**What the exercise asks:** The answer should be each line of the records that contains the word "Hamath"; please copy them all.

**Items from a dataset:**
-*-*-

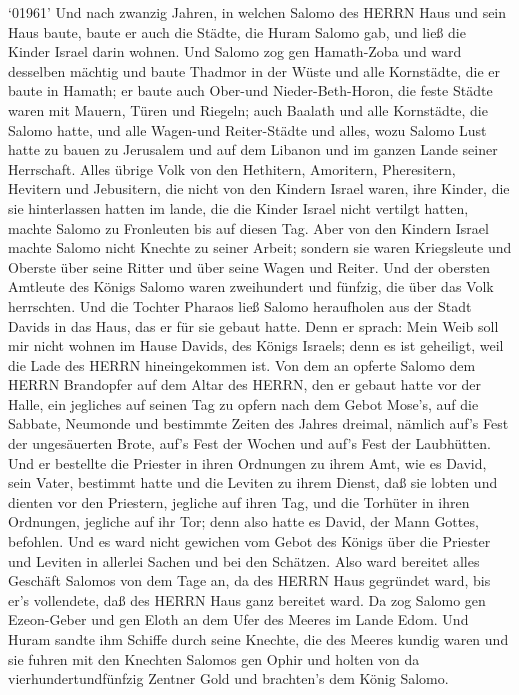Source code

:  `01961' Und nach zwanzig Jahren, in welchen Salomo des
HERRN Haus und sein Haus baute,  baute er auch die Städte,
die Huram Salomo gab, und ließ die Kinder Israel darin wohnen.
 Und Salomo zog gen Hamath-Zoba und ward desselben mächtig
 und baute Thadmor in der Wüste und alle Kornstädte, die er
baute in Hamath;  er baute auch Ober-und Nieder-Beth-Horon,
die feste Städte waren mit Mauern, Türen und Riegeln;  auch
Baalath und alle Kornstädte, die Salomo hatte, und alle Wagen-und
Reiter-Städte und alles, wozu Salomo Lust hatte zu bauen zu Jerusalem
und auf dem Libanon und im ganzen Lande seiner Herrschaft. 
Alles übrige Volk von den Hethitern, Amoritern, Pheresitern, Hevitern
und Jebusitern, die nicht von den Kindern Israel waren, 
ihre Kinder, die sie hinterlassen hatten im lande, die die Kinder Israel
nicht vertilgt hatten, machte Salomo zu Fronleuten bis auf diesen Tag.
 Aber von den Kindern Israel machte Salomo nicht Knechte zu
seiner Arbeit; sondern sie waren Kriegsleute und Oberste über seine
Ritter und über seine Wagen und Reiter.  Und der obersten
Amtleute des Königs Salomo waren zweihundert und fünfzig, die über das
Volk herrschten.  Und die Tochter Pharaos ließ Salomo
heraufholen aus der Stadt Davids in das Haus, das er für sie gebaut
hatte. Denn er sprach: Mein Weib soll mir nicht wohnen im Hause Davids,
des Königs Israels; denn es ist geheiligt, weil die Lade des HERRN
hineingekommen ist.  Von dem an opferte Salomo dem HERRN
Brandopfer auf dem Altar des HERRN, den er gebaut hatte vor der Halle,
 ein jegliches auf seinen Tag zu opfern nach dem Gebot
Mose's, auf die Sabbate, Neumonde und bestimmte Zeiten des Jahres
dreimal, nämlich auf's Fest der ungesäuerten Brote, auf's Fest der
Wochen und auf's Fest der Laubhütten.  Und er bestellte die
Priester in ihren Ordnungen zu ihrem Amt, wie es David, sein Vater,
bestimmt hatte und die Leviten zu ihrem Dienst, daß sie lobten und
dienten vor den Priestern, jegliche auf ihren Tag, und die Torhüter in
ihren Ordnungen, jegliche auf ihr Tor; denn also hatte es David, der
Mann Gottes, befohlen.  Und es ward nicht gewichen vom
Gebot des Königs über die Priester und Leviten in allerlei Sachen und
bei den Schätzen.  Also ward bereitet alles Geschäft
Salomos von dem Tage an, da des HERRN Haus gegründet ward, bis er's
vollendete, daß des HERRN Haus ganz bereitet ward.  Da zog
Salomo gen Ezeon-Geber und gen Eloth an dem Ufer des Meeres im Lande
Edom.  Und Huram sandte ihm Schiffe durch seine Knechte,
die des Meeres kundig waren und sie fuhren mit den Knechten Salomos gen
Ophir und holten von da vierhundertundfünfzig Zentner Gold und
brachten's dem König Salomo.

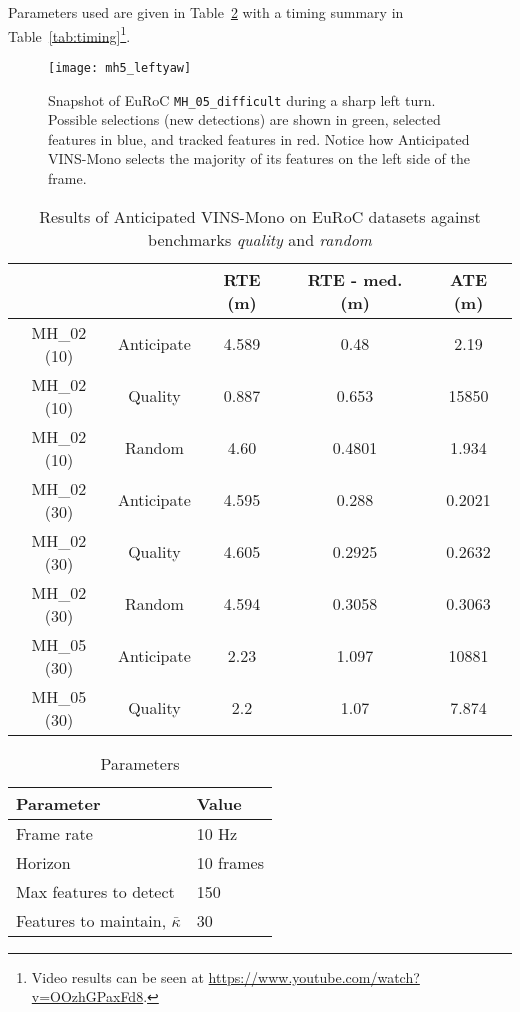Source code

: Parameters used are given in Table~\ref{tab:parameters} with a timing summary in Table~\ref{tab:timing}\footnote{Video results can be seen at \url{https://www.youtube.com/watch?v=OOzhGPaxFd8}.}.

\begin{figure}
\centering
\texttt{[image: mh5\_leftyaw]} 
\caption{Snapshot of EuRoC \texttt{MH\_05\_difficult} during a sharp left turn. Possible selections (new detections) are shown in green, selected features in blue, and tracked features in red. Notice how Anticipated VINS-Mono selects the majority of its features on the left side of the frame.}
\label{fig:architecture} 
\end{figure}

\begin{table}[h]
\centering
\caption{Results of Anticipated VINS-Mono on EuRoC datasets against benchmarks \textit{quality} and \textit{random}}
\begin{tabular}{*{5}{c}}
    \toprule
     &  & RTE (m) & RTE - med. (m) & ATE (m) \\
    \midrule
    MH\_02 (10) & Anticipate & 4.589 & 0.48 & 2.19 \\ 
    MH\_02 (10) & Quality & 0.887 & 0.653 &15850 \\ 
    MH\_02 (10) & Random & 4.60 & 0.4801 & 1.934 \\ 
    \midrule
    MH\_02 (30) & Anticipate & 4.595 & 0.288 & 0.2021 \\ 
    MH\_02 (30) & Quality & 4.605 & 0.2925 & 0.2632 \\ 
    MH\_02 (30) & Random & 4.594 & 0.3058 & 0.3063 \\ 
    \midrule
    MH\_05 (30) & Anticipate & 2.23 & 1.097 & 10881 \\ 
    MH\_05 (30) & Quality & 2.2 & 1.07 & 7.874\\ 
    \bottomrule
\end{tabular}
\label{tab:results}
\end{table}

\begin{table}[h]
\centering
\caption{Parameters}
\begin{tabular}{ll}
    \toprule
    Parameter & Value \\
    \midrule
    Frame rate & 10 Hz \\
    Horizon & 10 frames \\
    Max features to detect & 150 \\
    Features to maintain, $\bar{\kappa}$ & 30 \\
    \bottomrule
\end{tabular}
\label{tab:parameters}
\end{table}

-*-*-

**Result of this exercise:**
 Und Salomo zog gen Hamath-Zoba und ward desselben mächtig
baute in Hamath;  er baute auch Ober-und Nieder-Beth-Horon,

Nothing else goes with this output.